Jacob vivía una hora sombría de su vida; hora triste y llena de incertidumbres. Había usurpado de manera fraudulenta el derecho a la primogenitura que pertenecía a Esaú, su hermano mayor.
Sintiendo que su vida estaba en peligro, huyó en dirección a lo desconocido. ¡Pobre Jacob! Viajaba solo, sintiendo en su corazón el inquietante recelo de que había sido abandonado por Dios.
Después de un día de camino, la noche lo encontró solo, lejos de las tiendas acogedoras de su padre. Y se preparó para descansar. Pero, ¿dónde? En la tierra desnuda. No poseía una tienda, ni una almohada. Miró a su alrededor, escogió una piedra y reclinó sobre ella su cabeza cansada.

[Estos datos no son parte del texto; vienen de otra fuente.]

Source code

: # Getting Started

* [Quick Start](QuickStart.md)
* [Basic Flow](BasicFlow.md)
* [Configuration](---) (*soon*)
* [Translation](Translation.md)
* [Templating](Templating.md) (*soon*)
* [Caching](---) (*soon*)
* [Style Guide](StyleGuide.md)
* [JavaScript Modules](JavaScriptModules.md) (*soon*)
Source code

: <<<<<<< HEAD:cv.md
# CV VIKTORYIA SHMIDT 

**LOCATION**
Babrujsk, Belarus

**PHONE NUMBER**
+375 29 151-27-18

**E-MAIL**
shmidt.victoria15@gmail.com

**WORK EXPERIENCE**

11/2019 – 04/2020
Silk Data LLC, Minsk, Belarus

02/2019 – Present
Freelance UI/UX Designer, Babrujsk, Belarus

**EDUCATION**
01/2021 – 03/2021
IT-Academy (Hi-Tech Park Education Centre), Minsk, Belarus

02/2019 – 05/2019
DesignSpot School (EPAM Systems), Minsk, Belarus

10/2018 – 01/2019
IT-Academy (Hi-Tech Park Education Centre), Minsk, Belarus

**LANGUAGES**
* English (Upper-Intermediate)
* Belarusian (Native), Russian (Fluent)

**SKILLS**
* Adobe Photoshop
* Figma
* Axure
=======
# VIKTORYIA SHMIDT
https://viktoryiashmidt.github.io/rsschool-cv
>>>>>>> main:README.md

¡Una almohada de piedra! Pero precisamente cuando reclinaba su cabeza sobre esa dura almohada, recibió una esplendente visión.
“Y soñó. Vio una escalera apoyada en tierra, y su cabeza tocaba el cielo. Y ángeles de Dios subían y descendían por ella. Y vio al Señor en lo alto de ella, que le dijo: ‘Yo soy el Señor, el Dios de Abrahán tu padre, y el Dios de Isaac. La tierra en que estás acostado te la daré a ti y a tus descendientes” (Génesis 28:12, 13). Una almohada de piedra y una fulgurante visión. Hay entre ambos una íntima y significativa correlación.
Cuántos cristianos hay que, en un momento de su vida, o tal vez durante toda su existencia, apoyaron la frente sufridora en una almohada de piedra. Puede ser la almohada de las aflicciones económicas, o de los sufrimientos físicos, o de las ansiedades que quebrantan el corazón y debilitan las energías del espíritu.
Pero, a menudo, cuando reclinaron la frente angustiada sobre duras almohadas, contemplaron fulgurantes y consoladoras visiones.
Con la cabeza reclinada sobre una almohada de piedra el patriarca Job vio un cuadro de esplendorosa gloria. Así lo describe él: “Yo sé que mi Redentor vive, y que al fin se levantará sobre la tierra. Y después, revestido de mi piel, estando en mi cuerpo, veré a Dios” (Job 19:25, 26).
El patriarca sufría las pruebas físicas más duras y los tormentos morales más atroces. Pero, ¿de dónde habrá recibido tan grande energía física y moral, si el cuerpo se contorsionaba y los miembros se cubrían de llagas podridas? Del mismo dolor Job obtuvo energías para continuar sirviendo al Señor: ¡Yo mismo lo veré! ¡Mis propios ojos, y no otro! ¡Cómo lo anhela mi corazón dentro de mí! (Job 19:27).
¡Una almohada de piedra y una fulgurante visión!